Was ist mit dem Schlaf

Aus einem guten Schlaf (S. 200-250) speisen sich auch die drei zuvor genannten Säulen. Schlafmangel – verglichen mit vor 60 Jahren sind es heute zwischen ein und zwei Stunden weniger – macht sich beim Menschen, wie auch in der Wirtschaft negativ bemerkbar (S. 202). Schlafmangel führt zu Schlafschulden und in der Folge, unter anderem, zu einem erhöhten Risko für Übergewicht oder psychiatrische Störungen (S. 209).

Rangan Chatterjee empfiehlt: Erstens, ein möglichst dunkles Schlafzimmer ohne elektronische Gerätschaften (S. 213). Zweitens, Morgenlicht tanken in freier Natur (S. 222). Drittens, ein Einschlafritual einzuführen und sich Mikroschläfchen zu gönnen (S. 232ff). Viertens gibt er Ratschläge, wie man die Unruhe in den Griff bekommt (S. 238ff) und rät, fünftens, Koffein nur am Vormittag zu konsumieren. Schließlich hat er noch 15 Tipps für einen besseren Schlaf parat (S. 248f).

Plädoyer für eine ausgewogene Umsetzung

Am Ende relativiert der Autor die Bedeutung der genetischen Veranlagung. „Rund 90 Prozent Ihrer Gesundheit werden von Ihrem Umfeld und nicht von Ihren Genen bestimmt.“ (S. 250). Er erhöht damit die Motivation jeder/jedes Einzelnen, die beschriebenen 20 Maßnahmen, Schritt für Schritt in ausgewogener Weise umzusetzen. Rangan Chatterjee bekennt sich zu einer progressiven Medizin. Er sieht es als seine ethische Verpflichtung an, sich zum Nutzen seiner Patientinnen und Patienten einzubringen.

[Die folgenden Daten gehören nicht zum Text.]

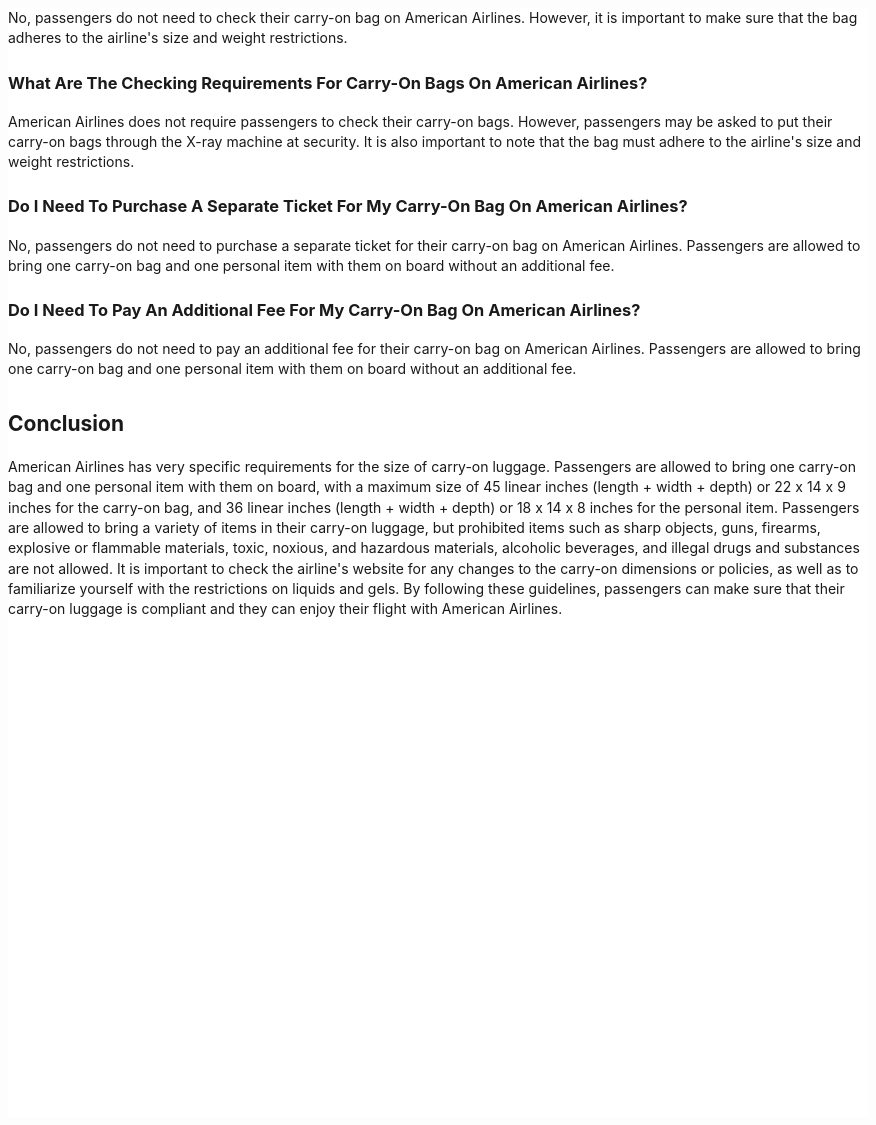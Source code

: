 No, passengers do not need to check their carry-on bag on American Airlines. However, it is important to make sure that the bag adheres to the airline's size and weight restrictions.

<h3>What Are The Checking Requirements For Carry-On Bags On American Airlines?</h3>

American Airlines does not require passengers to check their carry-on bags. However, passengers may be asked to put their carry-on bags through the X-ray machine at security. It is also important to note that the bag must adhere to the airline's size and weight restrictions.

<h3>Do I Need To Purchase A Separate Ticket For My Carry-On Bag On American Airlines?</h3>

No, passengers do not need to purchase a separate ticket for their carry-on bag on American Airlines. Passengers are allowed to bring one carry-on bag and one personal item with them on board without an additional fee. 

<h3>Do I Need To Pay An Additional Fee For My Carry-On Bag On American Airlines?</h3>

No, passengers do not need to pay an additional fee for their carry-on bag on American Airlines. Passengers are allowed to bring one carry-on bag and one personal item with them on board without an additional fee. 

<h2>Conclusion</h2>

American Airlines has very specific requirements for the size of carry-on luggage. Passengers are allowed to bring one carry-on bag and one personal item with them on board, with a maximum size of 45 linear inches (length + width + depth) or 22 x 14 x 9 inches for the carry-on bag, and 36 linear inches (length + width + depth) or 18 x 14 x 8 inches for the personal item. Passengers are allowed to bring a variety of items in their carry-on luggage, but prohibited items such as sharp objects, guns, firearms, explosive or flammable materials, toxic, noxious, and hazardous materials, alcoholic beverages, and illegal drugs and substances are not allowed. It is important to check the airline's website for any changes to the carry-on dimensions or policies, as well as to familiarize yourself with the restrictions on liquids and gels. By following these guidelines, passengers can make sure that their carry-on luggage is compliant and they can enjoy their flight with American Airlines.

<div style="position: relative; padding-bottom: 56.25%; overflow: hidden"><iframe src="https://www.youtube.com/embed/TbXEnSw-IVg" frameborder="0" allow="accelerometer; autoplay; clipboard-write; encrypted-media; gyroscope; picture-in-picture; web-share" allowfullscreen style="position: absolute; top: 0; left: 0; width: 100%; height: 100%;"></iframe>
</div>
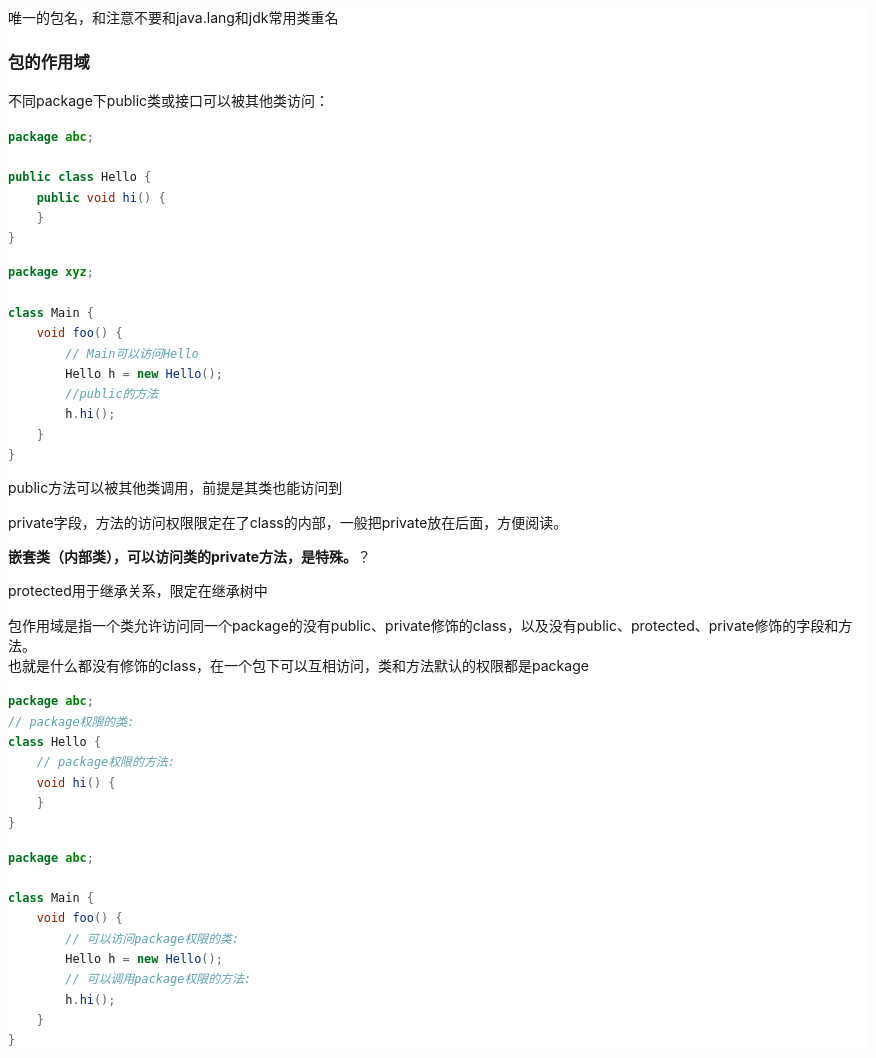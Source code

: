 唯一的包名，和注意不要和java.lang和jdk常用类重名

### 包的作用域

不同package下public类或接口可以被其他类访问：

```java
package abc;

public class Hello {
    public void hi() {
    }
}
```
```java
package xyz;

class Main {
    void foo() {
        // Main可以访问Hello
        Hello h = new Hello();
        //public的方法
        h.hi();
    }
}
```
public方法可以被其他类调用，前提是其类也能访问到

private字段，方法的访问权限限定在了class的内部，一般把private放在后面，方便阅读。

**嵌套类（内部类），可以访问类的private方法，是特殊。**？

protected用于继承关系，限定在继承树中

包作用域是指一个类允许访问同一个package的没有public、private修饰的class，以及没有public、protected、private修饰的字段和方法。  
也就是什么都没有修饰的class，在一个包下可以互相访问，类和方法默认的权限都是package

```java
package abc;
// package权限的类:
class Hello {
    // package权限的方法:
    void hi() {
    }
}
```
```java
package abc;

class Main {
    void foo() {
        // 可以访问package权限的类:
        Hello h = new Hello();
        // 可以调用package权限的方法:
        h.hi();
    }
}
```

Ein Verzeichnis von Quellen und weiterführender Literatur, eine Danksagung, ein ausführliches Register sowie vier Seiten für Notizen bilden den Schluss dieses beeindruckenden Buches.

Diesen Beitrag widme ich einem anderen „Inder“ – von mir insgeheim so genannt, weil er beruflich längere Arbeitsaufenthalte in Chandigarh hatte. Marvin, Anfang Dreißig, ein guter Freund meiner Söhne, erlitt Ende Oktober beim Verzehr eines schwäbischen Nationalgerichts den Bolustod. Zusammen mit seiner Familie, Verwandten und Freunden trauern wir sehr um ihn.

#PreppoKompakt

Die BBC setze ich persönlich mit hoher Qualität gleich. Wer dort, so wie Rangan Chatterjee reüssiert, hat etwas auf dem Kasten – nicht an der Birne. Sein Buch* kann, wie ein gutes Kochbuch, durch regelmäßigen Gebrauch den intendierten Zweck erfüllen: den Menschen auf natürlichem Wege ein gesünderes und längeres Leben bringen. Auch weil es wirklich kleine, nachvollziehbare Schritte sind, die eine große Wirkung entfalten. Eine gute Aufnahme und weite Verbreitung auch in unseren Breitengraden – den Irrungen und Wirrungen des Brexit zum Trotz – ist ihm zu wünschen.